### Assignment
Lines from the opening of the material through the line containing "回想离开的那天，陈老大坚持要" must be duplicated word for word. Pictures are not.
═════ Exercise data
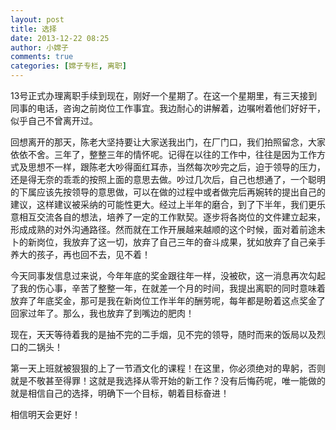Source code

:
 ```yaml
---
layout: post
title: 选择
date: 2013-12-22 08:25
author: 小嫦子
comments: true
categories: [嫦子专栏, 离职]
---
```

13号正式办理离职手续到现在，刚好一个星期了。在这一个星期里，有三天接到同事的电话，咨询之前岗位工作事宜。我边耐心的讲解着，边嘱咐着他们好好干，似乎自己不曾离开过。

<!--more-->

回想离开的那天，陈老大坚持要让大家送我出门，在厂门口，我们拍照留念，大家依依不舍。三年了，整整三年的情怀呢。记得在以往的工作中，往往是因为工作方式及思想不一样，跟陈老大吵得面红耳赤，当然每次吵完之后，迫于领导的压力，还是得无奈的乖乖的按照上面的意思去做。吵过几次后，自己也想通了，一个聪明的下属应该先按领导的意思做，可以在做的过程中或者做完后再婉转的提出自己的建议，这样建议被采纳的可能性更大。经过上半年的磨合，到了下半年，我们更乐意相互交流各自的想法，培养了一定的工作默契。逐步将各岗位的文件建立起来，形成成熟的对外沟通路径。然而就在工作开展越来越顺的这个时候，面对着前途未卜的新岗位，我放弃了这一切，放弃了自己三年的奋斗成果，犹如放弃了自己亲手养大的孩子，再也回不去，见不着！

今天同事发信息过来说，今年年底的奖金跟往年一样，没被砍，这一消息再次勾起了我的伤心事，辛苦了整整一年，在就差一个月的时间，我提出离职的同时意味着放弃了年底奖金，那可是我在新岗位工作半年的酬劳呢，每年都是盼着这点奖金了回家过年了。那么，我也放弃了到嘴边的肥肉！

现在，天天等待着我的是抽不完的二手烟，见不完的领导，随时而来的饭局以及烈口的二锅头！

第一天上班就被狠狠的上了一节酒文化的课程！在这里，你必须绝对的卑躬，否则就是不敬甚至得罪！这就是我选择从零开始的新工作？没有后悔药呢，唯一能做的就是相信自己的选择，明确下一个目标，朝着目标奋进！

相信明天会更好！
══════════
### Finished task
Source code

:
 ```yaml
---
layout: post
title: 选择
date: 2013-12-22 08:25
author: 小嫦子
comments: true
categories: [嫦子专栏, 离职]
---
```

13号正式办理离职手续到现在，刚好一个星期了。在这一个星期里，有三天接到同事的电话，咨询之前岗位工作事宜。我边耐心的讲解着，边嘱咐着他们好好干，似乎自己不曾离开过。

<!--more-->

回想离开的那天，陈老大坚持要让大家送我出门，在厂门口，我们拍照留念，大家依依不舍。三年了，整整三年的情怀呢。记得在以往的工作中，往往是因为工作方式及思想不一样，跟陈老大吵得面红耳赤，当然每次吵完之后，迫于领导的压力，还是得无奈的乖乖的按照上面的意思去做。吵过几次后，自己也想通了，一个聪明的下属应该先按领导的意思做，可以在做的过程中或者做完后再婉转的提出自己的建议，这样建议被采纳的可能性更大。经过上半年的磨合，到了下半年，我们更乐意相互交流各自的想法，培养了一定的工作默契。逐步将各岗位的文件建立起来，形成成熟的对外沟通路径。然而就在工作开展越来越顺的这个时候，面对着前途未卜的新岗位，我放弃了这一切，放弃了自己三年的奋斗成果，犹如放弃了自己亲手养大的孩子，再也回不去，见不着！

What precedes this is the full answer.